== What this task involves ==
Exclude the pictures and repeat all of the data exactly.

--------------------------------------------------

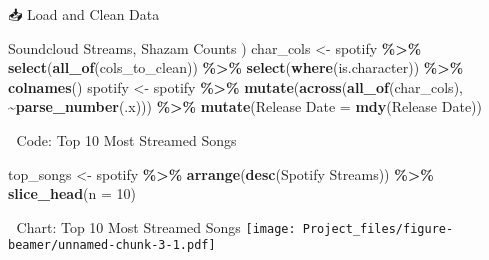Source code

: \documentclass[
  ignorenonframetext,
]{beamer}
\newenvironment{Shaded}{\begin{snugshade}}{\end{snugshade}}
\newcommand{\AttributeTok}[1]{\textcolor[rgb]{0.13,0.29,0.53}{#1}}
\newcommand{\DecValTok}[1]{\textcolor[rgb]{0.00,0.00,0.81}{#1}}
\newcommand{\FunctionTok}[1]{\textcolor[rgb]{0.13,0.29,0.53}{\textbf{#1}}}
\newcommand{\NormalTok}[1]{#1}
\newcommand{\OtherTok}[1]{\textcolor[rgb]{0.56,0.35,0.01}{#1}}
\newcommand{\SpecialCharTok}[1]{\textcolor[rgb]{0.81,0.36,0.00}{\textbf{#1}}}
\newcommand{\StringTok}[1]{\textcolor[rgb]{0.31,0.60,0.02}{#1}}
\begin{document}
\begin{frame}[fragile]{📥 Load and Clean Data}
\begin{Shaded}
\begin{Highlighting}[]
  \StringTok{\textquotesingle{}Soundcloud Streams\textquotesingle{}}\NormalTok{, }\StringTok{\textquotesingle{}Shazam Counts\textquotesingle{}}
\NormalTok{)}
\NormalTok{char\_cols }\OtherTok{\textless{}{-}}\NormalTok{ spotify }\SpecialCharTok{\%\textgreater{}\%}
  \FunctionTok{select}\NormalTok{(}\FunctionTok{all\_of}\NormalTok{(cols\_to\_clean)) }\SpecialCharTok{\%\textgreater{}\%}
  \FunctionTok{select}\NormalTok{(}\FunctionTok{where}\NormalTok{(is.character)) }\SpecialCharTok{\%\textgreater{}\%}
  \FunctionTok{colnames}\NormalTok{()}
\NormalTok{spotify }\OtherTok{\textless{}{-}}\NormalTok{ spotify }\SpecialCharTok{\%\textgreater{}\%}
  \FunctionTok{mutate}\NormalTok{(}\FunctionTok{across}\NormalTok{(}\FunctionTok{all\_of}\NormalTok{(char\_cols), }\SpecialCharTok{\textasciitilde{}}\FunctionTok{parse\_number}\NormalTok{(.x))) }\SpecialCharTok{\%\textgreater{}\%}
  \FunctionTok{mutate}\NormalTok{(}\StringTok{\textasciigrave{}}\AttributeTok{Release Date}\StringTok{\textasciigrave{}} \OtherTok{=} \FunctionTok{mdy}\NormalTok{(}\StringTok{\textasciigrave{}}\AttributeTok{Release Date}\StringTok{\textasciigrave{}}\NormalTok{))}
\end{Highlighting}
\end{Shaded}
\end{frame}

\begin{frame}[fragile]{🎵 Code: Top 10 Most Streamed Songs}
\label{code-top-10-most-streamed-songs}
\begin{Shaded}
\begin{Highlighting}[]
\NormalTok{  top\_songs }\OtherTok{\textless{}{-}}\NormalTok{ spotify }\SpecialCharTok{\%\textgreater{}\%}
  \FunctionTok{arrange}\NormalTok{(}\FunctionTok{desc}\NormalTok{(}\StringTok{\textasciigrave{}}\AttributeTok{Spotify Streams}\StringTok{\textasciigrave{}}\NormalTok{)) }\SpecialCharTok{\%\textgreater{}\%}
  \FunctionTok{slice\_head}\NormalTok{(}\AttributeTok{n =} \DecValTok{10}\NormalTok{)}
\end{Highlighting}
\end{Shaded}
\end{frame}

\begin{frame}{🎵 Chart: Top 10 Most Streamed Songs}
\label{chart-top-10-most-streamed-songs}
\texttt{[image: Project\_files/figure-beamer/unnamed-chunk-3-1.pdf]}
\end{frame}
\end{document}
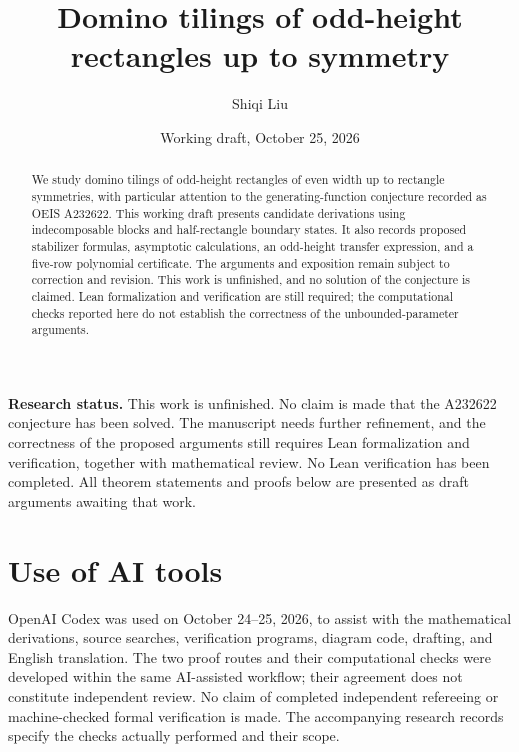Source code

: \documentclass[11pt,a4paper]{amsart}
\title[Domino tilings up to symmetry]{Domino tilings of odd-height rectangles up to symmetry}
\author{Shiqi Liu}
\date{Working draft, October 25, 2026}
\theoremstyle{definition}
\theoremstyle{remark}
\numberwithin{equation}{section}
\begin{document}
\begin{abstract}
We study domino tilings of odd-height rectangles of even width up to rectangle symmetries, with particular attention to the generating-function conjecture recorded as OEIS A232622. This working draft presents candidate derivations using indecomposable blocks and half-rectangle boundary states. It also records proposed stabilizer formulas, asymptotic calculations, an odd-height transfer expression, and a five-row polynomial certificate. The arguments and exposition remain subject to correction and revision. This work is unfinished, and no solution of the conjecture is claimed. Lean formalization and verification are still required; the computational checks reported here do not establish the correctness of the unbounded-parameter arguments.
\end{abstract}
\maketitle
\noindent\textbf{Research status.}
This work is unfinished. No claim is made that the A232622 conjecture
has been solved. The manuscript needs further refinement, and the
correctness of the proposed arguments still requires Lean
formalization and verification, together with mathematical review.
No Lean verification has been completed. All theorem statements and
proofs below are presented as draft arguments awaiting that work.
\medskip








\appendix


\section*{Use of AI tools}
OpenAI Codex was used on October 24--25, 2026, to assist with the mathematical derivations, source searches, verification programs, diagram code, drafting, and English translation. The two proof routes and their computational checks were developed within the same AI-assisted workflow; their agreement does not constitute independent review. No claim of completed independent refereeing or machine-checked formal verification is made. The accompanying research records specify the checks actually performed and their scope.

\end{document}
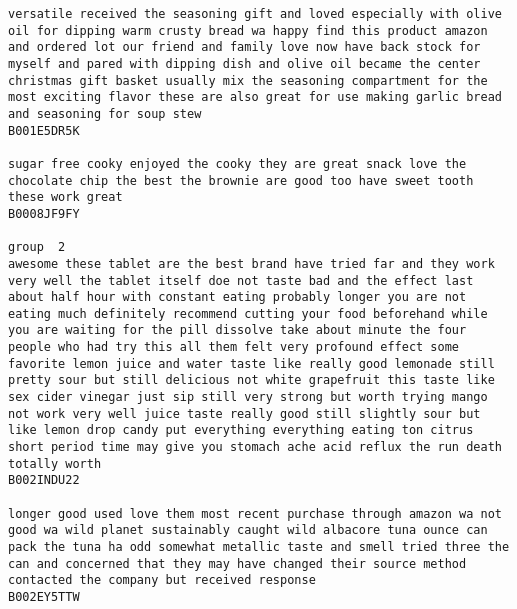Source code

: \documentclass[11pt]{article}
\begin{document}
\begin{Verbatim}[commandchars=\\\{\}]
versatile received the seasoning gift and loved especially with olive oil for dipping warm crusty bread wa happy find this product amazon and ordered lot our friend and family love now have back stock for myself and pared with dipping dish and olive oil became the center christmas gift basket usually mix the seasoning compartment for the most exciting flavor these are also great for use making garlic bread and seasoning for soup stew
B001E5DR5K

sugar free cooky enjoyed the cooky they are great snack love the chocolate chip the best the brownie are good too have sweet tooth these work great
B0008JF9FY

group  2
awesome these tablet are the best brand have tried far and they work very well the tablet itself doe not taste bad and the effect last about half hour with constant eating probably longer you are not eating much definitely recommend cutting your food beforehand while you are waiting for the pill dissolve take about minute the four people who had try this all them felt very profound effect some favorite lemon juice and water taste like really good lemonade still pretty sour but still delicious not white grapefruit this taste like sex cider vinegar just sip still very strong but worth trying mango not work very well juice taste really good still slightly sour but like lemon drop candy put everything everything eating ton citrus short period time may give you stomach ache acid reflux the run death totally worth
B002INDU22

longer good used love them most recent purchase through amazon wa not good wa wild planet sustainably caught wild albacore tuna ounce can pack the tuna ha odd somewhat metallic taste and smell tried three the can and concerned that they may have changed their source method contacted the company but received response
B002EY5TTW


\end{Verbatim}
\end{document}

--------------------------------------------------

== Answer for the task ==
Source code

: \documentclass[
  ignorenonframetext,
]{beamer}
\newenvironment{Shaded}{\begin{snugshade}}{\end{snugshade}}
\newcommand{\AttributeTok}[1]{\textcolor[rgb]{0.13,0.29,0.53}{#1}}
\newcommand{\DecValTok}[1]{\textcolor[rgb]{0.00,0.00,0.81}{#1}}
\newcommand{\FunctionTok}[1]{\textcolor[rgb]{0.13,0.29,0.53}{\textbf{#1}}}
\newcommand{\NormalTok}[1]{#1}
\newcommand{\OtherTok}[1]{\textcolor[rgb]{0.56,0.35,0.01}{#1}}
\newcommand{\SpecialCharTok}[1]{\textcolor[rgb]{0.81,0.36,0.00}{\textbf{#1}}}
\newcommand{\StringTok}[1]{\textcolor[rgb]{0.31,0.60,0.02}{#1}}
\begin{document}
\begin{frame}[fragile]{📥 Load and Clean Data}
\begin{Shaded}
\begin{Highlighting}[]
  \StringTok{\textquotesingle{}Soundcloud Streams\textquotesingle{}}\NormalTok{, }\StringTok{\textquotesingle{}Shazam Counts\textquotesingle{}}
\NormalTok{)}
\NormalTok{char\_cols }\OtherTok{\textless{}{-}}\NormalTok{ spotify }\SpecialCharTok{\%\textgreater{}\%}
  \FunctionTok{select}\NormalTok{(}\FunctionTok{all\_of}\NormalTok{(cols\_to\_clean)) }\SpecialCharTok{\%\textgreater{}\%}
  \FunctionTok{select}\NormalTok{(}\FunctionTok{where}\NormalTok{(is.character)) }\SpecialCharTok{\%\textgreater{}\%}
  \FunctionTok{colnames}\NormalTok{()}
\NormalTok{spotify }\OtherTok{\textless{}{-}}\NormalTok{ spotify }\SpecialCharTok{\%\textgreater{}\%}
  \FunctionTok{mutate}\NormalTok{(}\FunctionTok{across}\NormalTok{(}\FunctionTok{all\_of}\NormalTok{(char\_cols), }\SpecialCharTok{\textasciitilde{}}\FunctionTok{parse\_number}\NormalTok{(.x))) }\SpecialCharTok{\%\textgreater{}\%}
  \FunctionTok{mutate}\NormalTok{(}\StringTok{\textasciigrave{}}\AttributeTok{Release Date}\StringTok{\textasciigrave{}} \OtherTok{=} \FunctionTok{mdy}\NormalTok{(}\StringTok{\textasciigrave{}}\AttributeTok{Release Date}\StringTok{\textasciigrave{}}\NormalTok{))}
\end{Highlighting}
\end{Shaded}
\end{frame}

\begin{frame}[fragile]{🎵 Code: Top 10 Most Streamed Songs}
\label{code-top-10-most-streamed-songs}
\begin{Shaded}
\begin{Highlighting}[]
\NormalTok{  top\_songs }\OtherTok{\textless{}{-}}\NormalTok{ spotify }\SpecialCharTok{\%\textgreater{}\%}
  \FunctionTok{arrange}\NormalTok{(}\FunctionTok{desc}\NormalTok{(}\StringTok{\textasciigrave{}}\AttributeTok{Spotify Streams}\StringTok{\textasciigrave{}}\NormalTok{)) }\SpecialCharTok{\%\textgreater{}\%}
  \FunctionTok{slice\_head}\NormalTok{(}\AttributeTok{n =} \DecValTok{10}\NormalTok{)}
\end{Highlighting}
\end{Shaded}
\end{frame}

\begin{frame}{🎵 Chart: Top 10 Most Streamed Songs}
\label{chart-top-10-most-streamed-songs}
\texttt{[image: Project\_files/figure-beamer/unnamed-chunk-3-1.pdf]}
\end{frame}
\end{document}
Source code

: \documentclass[11pt,a4paper]{amsart}
\title[Domino tilings up to symmetry]{Domino tilings of odd-height rectangles up to symmetry}
\author{Shiqi Liu}
\date{Working draft, October 25, 2026}
\theoremstyle{definition}
\theoremstyle{remark}
\numberwithin{equation}{section}
\begin{document}
\begin{abstract}
We study domino tilings of odd-height rectangles of even width up to rectangle symmetries, with particular attention to the generating-function conjecture recorded as OEIS A232622. This working draft presents candidate derivations using indecomposable blocks and half-rectangle boundary states. It also records proposed stabilizer formulas, asymptotic calculations, an odd-height transfer expression, and a five-row polynomial certificate. The arguments and exposition remain subject to correction and revision. This work is unfinished, and no solution of the conjecture is claimed. Lean formalization and verification are still required; the computational checks reported here do not establish the correctness of the unbounded-parameter arguments.
\end{abstract}
\maketitle
\noindent\textbf{Research status.}
This work is unfinished. No claim is made that the A232622 conjecture
has been solved. The manuscript needs further refinement, and the
correctness of the proposed arguments still requires Lean
formalization and verification, together with mathematical review.
No Lean verification has been completed. All theorem statements and
proofs below are presented as draft arguments awaiting that work.
\medskip








\appendix


\section*{Use of AI tools}
OpenAI Codex was used on October 24--25, 2026, to assist with the mathematical derivations, source searches, verification programs, diagram code, drafting, and English translation. The two proof routes and their computational checks were developed within the same AI-assisted workflow; their agreement does not constitute independent review. No claim of completed independent refereeing or machine-checked formal verification is made. The accompanying research records specify the checks actually performed and their scope.

\end{document}
Source code

: \documentclass[11pt]{article}
\begin{document}
\begin{Verbatim}[commandchars=\\\{\}]
versatile received the seasoning gift and loved especially with olive oil for dipping warm crusty bread wa happy find this product amazon and ordered lot our friend and family love now have back stock for myself and pared with dipping dish and olive oil became the center christmas gift basket usually mix the seasoning compartment for the most exciting flavor these are also great for use making garlic bread and seasoning for soup stew
B001E5DR5K

sugar free cooky enjoyed the cooky they are great snack love the chocolate chip the best the brownie are good too have sweet tooth these work great
B0008JF9FY

group  2
awesome these tablet are the best brand have tried far and they work very well the tablet itself doe not taste bad and the effect last about half hour with constant eating probably longer you are not eating much definitely recommend cutting your food beforehand while you are waiting for the pill dissolve take about minute the four people who had try this all them felt very profound effect some favorite lemon juice and water taste like really good lemonade still pretty sour but still delicious not white grapefruit this taste like sex cider vinegar just sip still very strong but worth trying mango not work very well juice taste really good still slightly sour but like lemon drop candy put everything everything eating ton citrus short period time may give you stomach ache acid reflux the run death totally worth
B002INDU22

longer good used love them most recent purchase through amazon wa not good wa wild planet sustainably caught wild albacore tuna ounce can pack the tuna ha odd somewhat metallic taste and smell tried three the can and concerned that they may have changed their source method contacted the company but received response
B002EY5TTW


\end{Verbatim}
\end{document}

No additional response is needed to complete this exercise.